AO International Tennis Review - New Balls, Please (PS4)
Out of Bounds
The occasional little quality of life inclusions such as the player editor doesn’t make up for the fact that the limitations of the career mode aren’t the only broken string on AO International Tennis’ racquet. The biggest problems are on the court itself. Animations have been cleaned up since the game’s Australian launch back in January, but a lot of them are still present. If a ball hits the net before reaching you, you’re all but guaranteed to lose the point, since your player will refuse to take more than one attempt at hitting a ball. Lob shots cause bigger problems than they should, especially if they’re long.
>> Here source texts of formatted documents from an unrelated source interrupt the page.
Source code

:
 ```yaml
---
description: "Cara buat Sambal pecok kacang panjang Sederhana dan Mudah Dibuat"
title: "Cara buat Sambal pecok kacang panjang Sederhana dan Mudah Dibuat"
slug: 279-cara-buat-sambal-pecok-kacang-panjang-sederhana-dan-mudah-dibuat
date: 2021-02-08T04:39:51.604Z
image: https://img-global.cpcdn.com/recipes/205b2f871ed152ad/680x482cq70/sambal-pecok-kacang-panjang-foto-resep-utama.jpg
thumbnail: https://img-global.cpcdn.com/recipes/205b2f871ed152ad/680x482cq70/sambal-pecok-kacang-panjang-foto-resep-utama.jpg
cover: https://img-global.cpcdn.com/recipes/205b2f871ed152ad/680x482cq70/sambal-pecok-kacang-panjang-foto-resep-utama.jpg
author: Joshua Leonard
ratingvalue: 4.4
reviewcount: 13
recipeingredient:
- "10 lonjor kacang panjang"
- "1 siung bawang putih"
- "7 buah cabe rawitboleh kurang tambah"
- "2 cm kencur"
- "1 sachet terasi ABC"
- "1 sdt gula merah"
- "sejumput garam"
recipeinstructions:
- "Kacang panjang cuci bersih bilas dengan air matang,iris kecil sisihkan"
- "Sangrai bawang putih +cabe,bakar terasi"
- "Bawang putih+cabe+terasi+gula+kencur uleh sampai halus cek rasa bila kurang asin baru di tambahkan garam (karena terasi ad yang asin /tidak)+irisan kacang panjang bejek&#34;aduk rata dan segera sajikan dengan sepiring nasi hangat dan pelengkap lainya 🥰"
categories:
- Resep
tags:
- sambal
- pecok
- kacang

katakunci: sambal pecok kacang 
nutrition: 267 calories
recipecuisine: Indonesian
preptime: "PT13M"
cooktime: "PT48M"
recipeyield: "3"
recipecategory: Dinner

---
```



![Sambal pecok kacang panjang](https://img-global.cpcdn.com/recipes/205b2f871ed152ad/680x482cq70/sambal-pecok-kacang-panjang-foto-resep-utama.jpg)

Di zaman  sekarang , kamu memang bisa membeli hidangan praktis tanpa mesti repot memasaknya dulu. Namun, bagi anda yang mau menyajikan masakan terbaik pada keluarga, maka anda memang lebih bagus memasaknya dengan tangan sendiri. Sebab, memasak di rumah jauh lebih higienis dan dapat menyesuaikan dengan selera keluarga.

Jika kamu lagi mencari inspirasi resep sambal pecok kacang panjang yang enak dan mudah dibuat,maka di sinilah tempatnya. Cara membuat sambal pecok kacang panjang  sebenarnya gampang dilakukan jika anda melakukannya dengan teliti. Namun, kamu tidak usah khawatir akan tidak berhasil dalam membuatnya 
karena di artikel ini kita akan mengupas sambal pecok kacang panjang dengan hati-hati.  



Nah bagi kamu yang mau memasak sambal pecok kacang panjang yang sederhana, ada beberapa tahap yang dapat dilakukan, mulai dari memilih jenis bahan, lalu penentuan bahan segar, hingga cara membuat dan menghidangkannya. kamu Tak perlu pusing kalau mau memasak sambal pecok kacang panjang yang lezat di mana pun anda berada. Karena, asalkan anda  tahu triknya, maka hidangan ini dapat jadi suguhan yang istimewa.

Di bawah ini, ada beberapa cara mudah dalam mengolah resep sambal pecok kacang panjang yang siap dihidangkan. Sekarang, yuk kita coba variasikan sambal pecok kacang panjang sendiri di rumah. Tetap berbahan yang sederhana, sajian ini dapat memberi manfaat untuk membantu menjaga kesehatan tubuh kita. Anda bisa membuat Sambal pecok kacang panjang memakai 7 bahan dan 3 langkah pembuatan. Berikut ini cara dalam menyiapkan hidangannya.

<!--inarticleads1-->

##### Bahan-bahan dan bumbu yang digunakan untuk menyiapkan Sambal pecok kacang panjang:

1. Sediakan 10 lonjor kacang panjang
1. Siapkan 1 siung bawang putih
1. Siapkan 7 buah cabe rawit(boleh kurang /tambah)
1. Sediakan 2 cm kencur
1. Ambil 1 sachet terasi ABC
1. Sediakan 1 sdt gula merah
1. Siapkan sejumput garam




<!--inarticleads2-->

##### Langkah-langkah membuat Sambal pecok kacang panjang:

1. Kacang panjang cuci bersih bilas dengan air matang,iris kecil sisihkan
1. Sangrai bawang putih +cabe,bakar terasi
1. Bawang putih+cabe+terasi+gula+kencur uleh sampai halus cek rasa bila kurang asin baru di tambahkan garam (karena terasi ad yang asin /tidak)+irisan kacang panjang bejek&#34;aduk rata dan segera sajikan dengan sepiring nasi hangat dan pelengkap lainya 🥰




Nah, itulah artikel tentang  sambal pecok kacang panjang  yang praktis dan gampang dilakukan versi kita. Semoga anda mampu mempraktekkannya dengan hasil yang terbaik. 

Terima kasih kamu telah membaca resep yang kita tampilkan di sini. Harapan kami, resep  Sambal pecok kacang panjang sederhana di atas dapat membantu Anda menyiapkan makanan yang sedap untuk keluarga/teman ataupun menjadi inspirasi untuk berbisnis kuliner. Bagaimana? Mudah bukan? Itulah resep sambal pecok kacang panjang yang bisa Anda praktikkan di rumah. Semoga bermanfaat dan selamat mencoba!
Somehow, the game has issues keeping up when you’re running to the back of the court, causing juddering, missed timings and in the worst cases, skipping animations.
That’s not all that ails the timing system, either. It’s way too tough to hit the ball exactly right, even when playing as one of the top real-world players. The window for that perfect shot is very small and seems to move when it feels like it. When you hit four perfectly timed forehand shots and play the fifth in a way that feels the same, only to find that you were massively early and hit the ball out, it doesn’t feel good.
But the biggest downer is when AO International Tennis just flat out ignores you. Losing four or five points in a set because you’ve pressed a shot button, but your player does nothing due to being in mid-animation at the time, isn’t even remotely acceptable. Being ignored is never fun, but it hurts like hell here when you’re in a tie-break situation at the end of the fifth, and your player starts fiddling with his sweatbands as the ball that’s a foot away slowly bounces past him. Combine that and the shot timing issues with the hit-and-miss way that the game semi-automatically moves you around the court and the bigger picture really starts to fall apart. The problems are more than enough to make you decide to not play the next generic match in the generic tournament against the next generic opponent, who probably hails from China and is called Lars Olaf Uberswedish.
The ideas on show in AO International Tennis do suggest that with the bugs ironed out and a little more development time put into livening things up a bit in career mode, it could be a contender. The stamina and timing systems are enough to differentiate the game from the slew of tennis titles that have come before it and are undoubtedly good ideas. Ultimately though, the poor execution and the cracks in the gameplay cause this wildcard entry to fall well short of being a grand slam effort.